It was just a small white Victorian gazebo, with a wood shake roof, set in a tiny triangle park on Main Street of our small town, Mt. Vernon, Ky., (pop. 2500). There was nothing particularly unique about it until one night a lady from our "Experiencing God" bible study woke around 3:00AM and sensed that God wanted her to begin a prayer group. The next day, she and our Discipleship Training teacher talked and decided that the prayer group should meet on Thursday mornings in the gazebo before our "Experiencing God" meetings that evening. 

That first Thursday, the three of us met in the city park at 9AM and set a large sign on an easel that announced "Coffee Break With God." We had brought coffee, orange juice, doughnuts and flowers and sat in the gazebo expectantly, yet feeling kind of exposed and self-conscious and more than a little conspicuous in this public place. We were definitely out of our comfort zone, displaying a boldness that was not characteristic for any of us. Nevertheless, we shared a common sense of excitement that comes with new beginnings and looked forward to this different kind of prayer. As our little boom box played a song of praise to God, we bowed our heads, and while soft caresses of warm summer breezes gently touched us, began to pray. 

We heard cars, trucks, and buses whiz by plus an occasional car horn as someone recognized us sitting there, but we focused on God in a way that was both powerful and intimate. We prayed for each other, our church, our town, and for revival in all the churches in our county. Tears streamed down our faces as God taught us the meaning of fervent prayer. He seemed to wrap His arms around us inside that gazebo and draw us closer to Him than we had ever imagined possible. We lost all feelings of vulnerability as we felt the protection and love of God Himself hovering about us. 

For many weeks that summer, we continued to pray there. Sometimes, there would be ten of us, sometimes only five or six. A few times the gazebo overflowed and a person or two would be left standing outside, but without fail, God made His presence known to us. People began to stop by with prayer requests, weeping as they shared their needs. We experienced God as He drew in others including one lady that searched for our group for three days. 

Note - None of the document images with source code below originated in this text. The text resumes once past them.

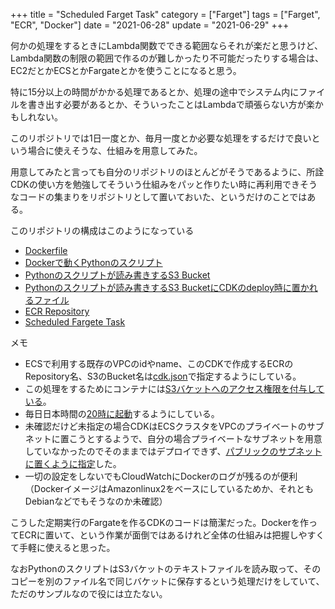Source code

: +++
title = "Scheduled Farget Task"
category = ["Farget"]
tags = ["Farget", "ECR", "Docker"]
date = "2021-06-28"
update = "2021-06-29"
+++

何かの処理をするときにLambda関数でできる範囲ならそれが楽だと思うけど、Lambda関数の制限の範囲で作るのが難しかったり不可能だったりする場合は、EC2だとかECSとかFargateとかを使うことになると思う。

特に15分以上の時間がかかる処理であるとか、処理の途中でシステム内にファイルを書き出す必要があるとか、そういったことはLambdaで頑張らない方が楽かもしれない。

このリポジトリでは1日一度とか、毎月一度とか必要な処理をするだけで良いという場合に使えそうな、仕組みを用意してみた。

用意してみたと言っても自分のリポジトリのほとんどがそうであるように、所詮CDKの使い方を勉強してそういう仕組みをパッと作りたい時に再利用できそうなコードの集まりをリポジトリとして置いておいた、というだけのことではある。

このリポジトリの構成はこのようになっている

* [Dockerfile](../docker/Dockerfile)
* [Dockerで動くPythonのスクリプト](../docker/script.py)
* [Pythonのスクリプトが読み書きするS3 Bucket](../lib/cdk-fargate-storage-stack.ts)
* [Pythonのスクリプトが読み書きするS3 BucketにCDKのdeploy時に置かれるファイル](../sample)
* [ECR Repository](../lib/cdk-fargate-repo-stack.ts)
* [Scheduled Fargete Task](../lib/cdk-fargate-stack.ts)

メモ

* ECSで利用する既存のVPCのidやname、このCDKで作成するECRのRepository名、S3のBucket名は[cdk.json](../cdk.json)で指定するようにしている。
* この処理をするためにコンテナには[S3バケットへのアクセス権限を付与している](https://github.com/suzukiken/cdk-fargate/blob/711f92bb1ffef2e0220fff166e6c92f678707a3b/lib/cdk-fargate-stack.ts#L41)。
* 毎日日本時間の[20時に起動](https://github.com/suzukiken/cdk-fargate/blob/711f92bb1ffef2e0220fff166e6c92f678707a3b/lib/cdk-fargate-stack.ts#L37)するようにしている。
* 未確認だけど未指定の場合CDKはECSクラスタをVPCのプライベートのサブネットに置こうとするようで、自分の場合プライベートなサブネットを用意していなかったのでそのままではデプロイできず、[パブリックのサブネットに置くように指定](https://github.com/suzukiken/cdk-fargate/blob/711f92bb1ffef2e0220fff166e6c92f678707a3b/lib/cdk-fargate-stack.ts#L34-L36)した。
* 一切の設定をしないでもCloudWatchにDockerのログが残るのが便利（DockerイメージはAmazonlinux2をベースにしているためか、それともDebianなどでもそうなのか未確認）

こうした定期実行のFargateを作るCDKのコードは簡潔だった。Dockerを作ってECRに置いて、という作業が面倒ではあるけれど全体の仕組みは把握しやすくて手軽に使えると思った。

なおPythonのスクリプトはS3バケットのテキストファイルを読み取って、そのコピーを別のファイル名で同じバケットに保存するという処理だけをしていて、ただのサンプルなので役には立たない。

As we continued, God changed the focus of our prayers by enlarging the parameters outside our area until we gradually began to pray for God to send out His light from that place to touch the state, the nation and the world. By helping us to see a little of His greatness and the magnitude of His love, we began to realize that there are no boundaries in prayer except the limitations caused by our lack of faith. We cried out unashamedly in a way that would have embarrassed us a short while before. God gave us a freedom of worship that fed our spirits and renewed our souls. We prayed there regularly that summer, each time going away with spiritual strength and prayers of thanksgiving on our lips, our hearts and minds. 

One night, that same summer, my friend and I were going out to dinner with our husbands when we drove past a crowd of people gathered inside the little triangle park. One young man had a huge wooden cross on his shoulder. We stopped and went inside the park; curious to see why they were there in that particular place. An older man and a younger one of two different denominations were taking turns preaching about repentance while others stood close by. When we asked the young man about the cross, he said that God had awakened him in the night and told him to carry a cross around the United States and to begin in the park in Mt. Vernon, Kentucky. The young man was from Ohio and had to ask directions to Mt. Vernon. We stood there awestruck and looked at the gazebo where we had prayed. 

Two years have passed since that summer of public prayer at the gazebo and we are still in awe of God's hand moving all around us. Although we are not meeting in the gazebo, our prayer group has been in Thursday night Bible study almost continually since that time. Our church is growing so rapidly that we recently began having two services on Sunday morning. God called a dynamic young minister to our church a year ago and a new youth pastor. We have an established prayer room. Our church has been blessed individually and corporately. A tiny church in our town, pastored by a young man who was in our Experiencing God group, had 54 conversions this past year. They have purchased land to build a larger church. Christ's Outreach for the Blind, an 800-acre summer camp for the blind and disabled, located three miles south of Mt. Vernon, is nearing completion. Mission teams from across the United States have traveled there to do mission work this summer. The facility will accommodate 600 campers per season. A young couple has felt God's call to do Equestrian Ministry for the camp. Another young woman, a middle school teacher, quit her job this year because she was called to help with the paperwork and grant writing there. Equestrian Ministries, International, a Christian-based group with a membership of 400 from 20 states and Belgium, is considering making their headquarters at Christ's Outreach.

Did our Lord feel honored when we prayed publicly, without shame for the gospel of Jesus Christ? Of course, He is God and could do all these things without prayer, so why did he draw us to pray? 

Of all the changes in our area, the greatest is the work that God did in our hearts as we prayed. We long to spend time with Him and go into His house to honor Him, not because of duty or habit, but from a true longing to return the love that flows so freely from God. Prayer is a language that He understands and answers. 

We will go back to the gazebo in September for a countywide Candlelight Prayer Vigil to begin a statewide call to 100 Days of concerted prayer. As we search our hearts for God's leadership, we feel empowered by the blessing that God caused us to experience that summer in a tiny gazebo in a small town in Kentucky.